The 1980s-90s was a revolutionary period for 3D graphics in video games. Major heavy hitters, especially in the PC space such as Quake and Unreal paved the way for future tech, both on a software and hardware level. In fact it was such an influential era that people continue to reminisce about these “golden days”. Thankfully, devs still haven’t forgotten their roots which explains the resurrection of numerous retro throwbacks we’ve seen in the market through the years, especially with regards to FPS titles: ULTRAKILL, Project Warlock, Ion Fury and many others are shining examples of the modernization of the old school formula.
That being said, 3D Realms and 1C Entertainment’s Graven is the newest kid in town, quoted as being a spiritual successor to the Hexen series. Developed by Slipknot Ironworks, it is an exploration-driven FPS game with RPG and immersive sim elements. But whether it is worthy of a seat amongst its inspirations, remains to be seen.
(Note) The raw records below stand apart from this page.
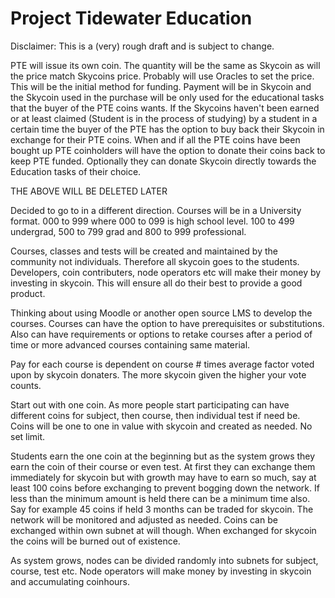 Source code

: # Project Tidewater Education

Disclaimer: This is a (very) rough draft and is subject to change.

PTE will issue its own coin. The quantity will be the same as Skycoin as will the price match Skycoins price. Probably will use Oracles to set the price. This will be the initial method for funding. Payment will be in Skycoin and the Skycoin used in the purchase will be only used for the educational tasks that the buyer of the PTE coins wants. If the Skycoins haven't been earned or at least claimed (Student is in the process of studying) by a student in a certain time the buyer of the PTE has the option to buy back their Skycoin in exchange for their PTE coins. When and if all the PTE coins have been bought up PTE coinholders will have the option to donate their coins back to keep PTE funded. Optionally they can donate Skycoin directly towards the Education tasks of their choice.

THE ABOVE WILL BE DELETED LATER

Decided to go to in a different direction. Courses will be in a University format. 000 to 999 where 000 to 099 is high school level. 100 to 499 undergrad, 500 to 799 grad and 800 to 999 professional.

Courses, classes and tests will be created and maintained by the community not individuals. Therefore all skycoin goes to the students. Developers, coin contributers, node operators etc will make their money by investing in skycoin. This will ensure all do their best to provide a good product.

Thinking about using Moodle or another open source LMS to develop the courses. Courses can have the option to have prerequisites or substitutions. Also can have requirements or options to retake courses after a period of time or more advanced courses containing same material.

Pay for each course is dependent on course # times average factor voted upon by skycoin donaters. The more skycoin given the higher your vote counts.

Start out with one coin. As more people start participating can have different coins for subject, then course, then individual test if need be. Coins will be one to one in value with skycoin and created as needed. No set limit.

Students earn the one coin at the beginning but as the system grows they earn the coin of their course or even test. At first they can exchange them immediately for skycoin but with growth may have to earn so much, say at least 100 coins before exchanging to prevent bogging down the network. If less than the minimum amount is held there can be a minimum time also. Say for example 45 coins if held 3 months can be traded for skycoin. The network will be monitored and adjusted as needed. Coins can be exchanged within own subnet at will though. When exchanged for skycoin the coins will be burned out of existence.

As system grows, nodes can be divided randomly into subnets for subject, course, test etc. Node operators will make money by investing in skycoin and accumulating coinhours.

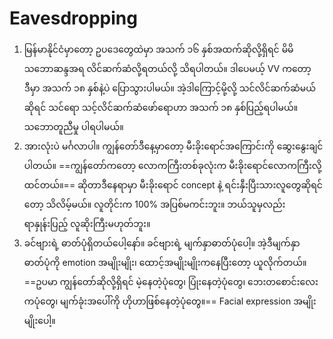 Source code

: # Eavesdropping

1. မြန်မာနိုင်ငံမှာတော့ ဥပဒေတွေထဲမှာ အသက် ၁၆ နှစ်အထက်ဆိုလို့ရှိရင် မိမိသဘောဆန္ဒအရ လိင်ဆက်ဆံလို့ရတယ်လို့ သိရပါတယ်။ ဒါပေမယ့် VV ကတော့ဒီမှာ အသက် ၁၈ နှစ်နဲ့ပဲ ပြောသွားပါမယ်။ အဲ့ဒါကြောင့်မို့လို့ သင်လိင်ဆက်ဆံမယ်ဆိုရင် သင်ရော သင့်လိင်ဆက်ဆံဖော်ရောဟာ အသက် ၁၈ နှစ်ပြည့်ရပါမယ်။ သဘောတူညီမှု ပါရပါမယ်။ 
2. အားလုံးပဲ မင်္ဂလာပါ။ ကျွန်တော်ဒီနေ့မှာတော့ မီးခိုးရောင်အကြောင်းကို ဆွေးနွေးချင်ပါတယ်။ ==ကျွန်တော်ကတော့ လောကကြီးတစ်ခုလုံးက မီးခိုးရောင်လောကကြီးလို့ ထင်တယ်။== ဆိုတာဒီနေရာမှာ မီးခိုးရောင် concept နဲ့ ရင်းနှီးပြီးသားလူတွေဆိုရင်တော့ သိလိမ့်မယ်။ လူတိုင်းက  100% အပြစ်မကင်းဘူး။ ဘယ်သူမှလည်း ရာနှုန်းပြည့် လူဆိုးကြီးမဟုတ်ဘူး။ 
3. ခင်ဗျားရဲ့ ဓာတ်ပုံရှိတယ်ပေါ့နော်။ ခင်ဗျားရဲ့ မျက်နှာဓာတ်ပုံပေါ့။ အဲ့ဒီမျက်နှာဓာတ်ပုံကို emotion အမျိုးမျိုး၊ ထောင့်အမျိုးမျိုးကနေပြီးတော့ ယူလိုက်တယ်။ ==ဥပမာ ကျွန်တော်ဆိုလို့ရှိရင် မဲ့နေတဲ့ပုံတွေ၊ ပြုံးနေတဲ့ပုံတွေ၊ ဘေးတစောင်းလေးကပုံတွေ၊ မျက်ခုံးအပေါ်ကို ဟိုဟာဖြစ်နေတဲ့ပုံတွေ။== Facial expression အမျိုးမျိုးပေါ့။
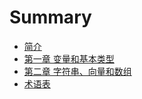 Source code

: <!--
 * @Author: Loren
 * @Date: 2022-04-11 19:58:52
 * @LastEditTime: 2022-05-05 23:54:35
 * @FilePath: /c_plus_plus_book/gitbook/SUMMARY.md
 * @Description: C Plus Plus Book Description.
 * 
 * Copyright (c) 2022 by Loren, All Rights Reserved. 
-->

# Summary

* [简介](README.md)
* [第一章 变量和基本类型](Chapter1.md)
* [第二章 字符串、向量和数组](Chapter2.md)
* [术语表](Glossary.md) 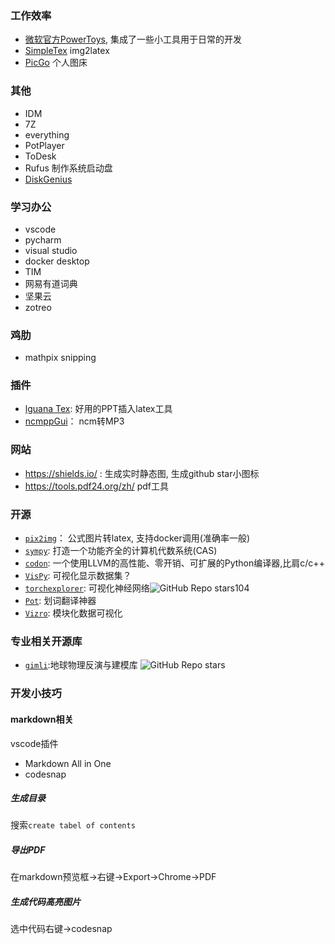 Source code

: ### 工作效率

- [微软官方PowerToys](https://learn.microsoft.com/zh-cn/windows/powertoys/), 集成了一些小工具用于日常的开发
- [SimpleTex]() img2latex
- [PicGo]() 个人图床


### 其他

- IDM
- 7Z
- everything
- PotPlayer
- ToDesk
- Rufus 制作系统启动盘
- [DiskGenius](https://www.diskgenius.cn/)

### 学习办公

- vscode
- pycharm
- visual studio
- docker desktop
- TIM
- 网易有道词典
- 坚果云
- zotreo

### 鸡肋

- mathpix snipping

### 插件

- [lguana Tex](https://www.jonathanleroux.org/software/iguanatex/): 好用的PPT插入latex工具
- [ncmppGui](https://github.com/Majjcom/ncmppGui)： ncm转MP3


### 网站

- https://shields.io/ : 生成实时静态图, 生成github star小图标
- https://tools.pdf24.org/zh/ pdf工具

### 开源

- [`pix2img`](https://github.com/lukas-blecher/LaTeX-OCR)： 公式图片转latex, 支持docker调用(准确率一般)
- [`sympy`](https://github.com/sympy/sympy): 打造一个功能齐全的计算机代数系统(CAS)
- [`codon`](https://github.com/exaloop/codon): 一个使用LLVM的高性能、零开销、可扩展的Python编译器,比肩c/c++
- [`VisPy`](https://github.com/vispy/vispy): 可视化显示数据集？
- [`torchexplorer`](https://github.com/spfrommer/torchexplorer): 可视化神经网络![GitHub Repo stars](https://img.shields.io/github/stars/spfrommer/torchexplorer)104
- [`Pot`](https://pot-app.com/): 划词翻译神器
- [`Vizro`](https://github.com/mckinsey/vizro): 模块化数据可视化

### 专业相关开源库

- [`gimli`](https://github.com/gimli-org/gimli):地球物理反演与建模库 ![GitHub Repo stars](https://img.shields.io/github/stars/gimli-org/gimli)


### 开发小技巧

#### markdown相关

vscode插件
- Markdown All in One
- codesnap

##### 生成目录
搜索`create tabel of contents`
##### 导出PDF
在markdown预览框->右键->Export->Chrome->PDF
##### 生成代码高亮图片
选中代码右键->codesnap



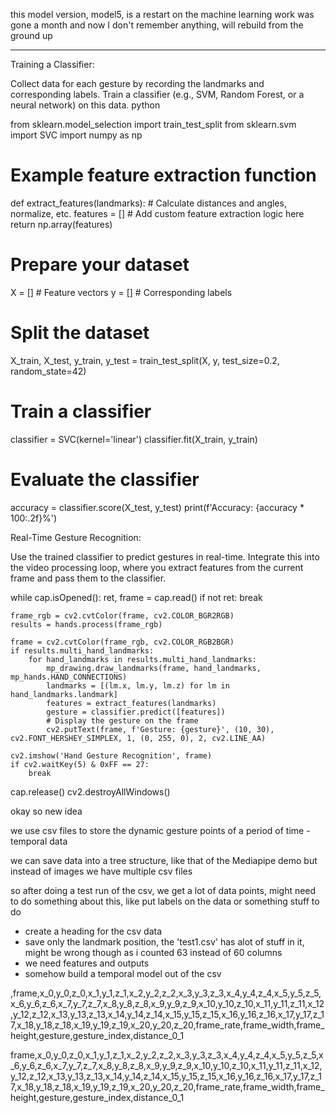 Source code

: this model version, model5, is a restart on the machine learning work
was gone a month and now I don't remember anything, will rebuild from the ground up


------
Training a Classifier:

Collect data for each gesture by recording the landmarks and corresponding labels.
Train a classifier (e.g., SVM, Random Forest, or a neural network) on this data.
python

from sklearn.model_selection import train_test_split
from sklearn.svm import SVC
import numpy as np

# Example feature extraction function
def extract_features(landmarks):
    # Calculate distances and angles, normalize, etc.
    features = []
    # Add custom feature extraction logic here
    return np.array(features)

# Prepare your dataset
X = []  # Feature vectors
y = []  # Corresponding labels

# Split the dataset
X_train, X_test, y_train, y_test = train_test_split(X, y, test_size=0.2, random_state=42)

# Train a classifier
classifier = SVC(kernel='linear')
classifier.fit(X_train, y_train)

# Evaluate the classifier
accuracy = classifier.score(X_test, y_test)
print(f'Accuracy: {accuracy * 100:.2f}%')


Real-Time Gesture Recognition:

Use the trained classifier to predict gestures in real-time.
Integrate this into the video processing loop, where you extract features from the current frame and pass them to the classifier.

while cap.isOpened():
    ret, frame = cap.read()
    if not ret:
        break

    frame_rgb = cv2.cvtColor(frame, cv2.COLOR_BGR2RGB)
    results = hands.process(frame_rgb)

    frame = cv2.cvtColor(frame_rgb, cv2.COLOR_RGB2BGR)
    if results.multi_hand_landmarks:
        for hand_landmarks in results.multi_hand_landmarks:
            mp_drawing.draw_landmarks(frame, hand_landmarks, mp_hands.HAND_CONNECTIONS)
            landmarks = [(lm.x, lm.y, lm.z) for lm in hand_landmarks.landmark]
            features = extract_features(landmarks)
            gesture = classifier.predict([features])
            # Display the gesture on the frame
            cv2.putText(frame, f'Gesture: {gesture}', (10, 30), cv2.FONT_HERSHEY_SIMPLEX, 1, (0, 255, 0), 2, cv2.LINE_AA)

    cv2.imshow('Hand Gesture Recognition', frame)
    if cv2.waitKey(5) & 0xFF == 27:
        break

cap.release()
cv2.destroyAllWindows()




okay so new idea

we use csv files to store the dynamic gesture points of a period of time - temporal data

we can save data into a tree structure, like that of the Mediapipe demo but instead of images we have multiple csv files


so after doing a test run of the csv, we get a lot of data points, might need to do something about this, like put labels on the data or something
stuff to do
- create a heading for the csv data
- save only the landmark position, the 'test1.csv' has alot of stuff in it, might be wrong though as i counted 63 instead of 60 columns
- we need features and outputs
- somehow build a temporal model out of the csv



,frame,x_0,y_0,z_0,x_1,y_1,z_1,x_2,y_2,z_2,x_3,y_3,z_3,x_4,y_4,z_4,x_5,y_5,z_5,x_6,y_6,z_6,x_7,y_7,z_7,x_8,y_8,z_8,x_9,y_9,z_9,x_10,y_10,z_10,x_11,y_11,z_11,x_12,y_12,z_12,x_13,y_13,z_13,x_14,y_14,z_14,x_15,y_15,z_15,x_16,y_16,z_16,x_17,y_17,z_17,x_18,y_18,z_18,x_19,y_19,z_19,x_20,y_20,z_20,frame_rate,frame_width,frame_height,gesture,gesture_index,distance_0_1


frame,x_0,y_0,z_0,x_1,y_1,z_1,x_2,y_2,z_2,x_3,y_3,z_3,x_4,y_4,z_4,x_5,y_5,z_5,x_6,y_6,z_6,x_7,y_7,z_7,x_8,y_8,z_8,x_9,y_9,z_9,x_10,y_10,z_10,x_11,y_11,z_11,x_12,y_12,z_12,x_13,y_13,z_13,x_14,y_14,z_14,x_15,y_15,z_15,x_16,y_16,z_16,x_17,y_17,z_17,x_18,y_18,z_18,x_19,y_19,z_19,x_20,y_20,z_20,frame_rate,frame_width,frame_height,gesture,gesture_index,distance_0_1
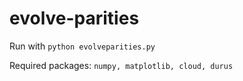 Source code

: evolve-parities
===============
Run with `python evolveparities.py`

Required packages: `numpy, matplotlib, cloud, durus`
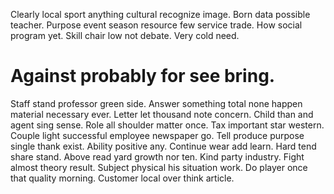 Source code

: Clearly local sport anything cultural recognize image.
Born data possible teacher.
Purpose event season resource few service trade. How social program yet. Skill chair low not debate. Very cold need.
# Against probably for see bring.
Staff stand professor green side. Answer something total none happen material necessary ever.
Letter let thousand note concern. Child than and agent sing sense. Role all shoulder matter once.
Tax important star western. Couple light successful employee newspaper go. Tell produce purpose single thank exist.
Ability positive any. Continue wear add learn. Hard tend share stand.
Above read yard growth nor ten. Kind party industry. Fight almost theory result.
Subject physical his situation work. Do player once that quality morning. Customer local over think article.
The first thing to know is that Graven is currently in early access. As it stands now, the game has only a few hours of content; around, 3-4 if you take your time exploring and messing with its systems. In fact, the game got its first patch at the time of writing this preview and addresses the numerous issues players complained about since launch – so it’s good to see the devs are hard at work and listening to player feedback. The patch includes general bug fixes, new additions, and some tweaks to the overall gameplay. Many of these changes will be looked at further in this preview.:
As previously mentioned, this is an exploration-driven FPS – and that is about it. The protagonist is an exiled priest ferried to rid a quaint town of a mysterious plague. Staying true to its roots, the narrative is certainly not the focal point of this game. Minus some instructions from an NPC and your trusty journal to keep tabs on what you’ve learned so far (and what you could do next), the game leaves the player to their own devices.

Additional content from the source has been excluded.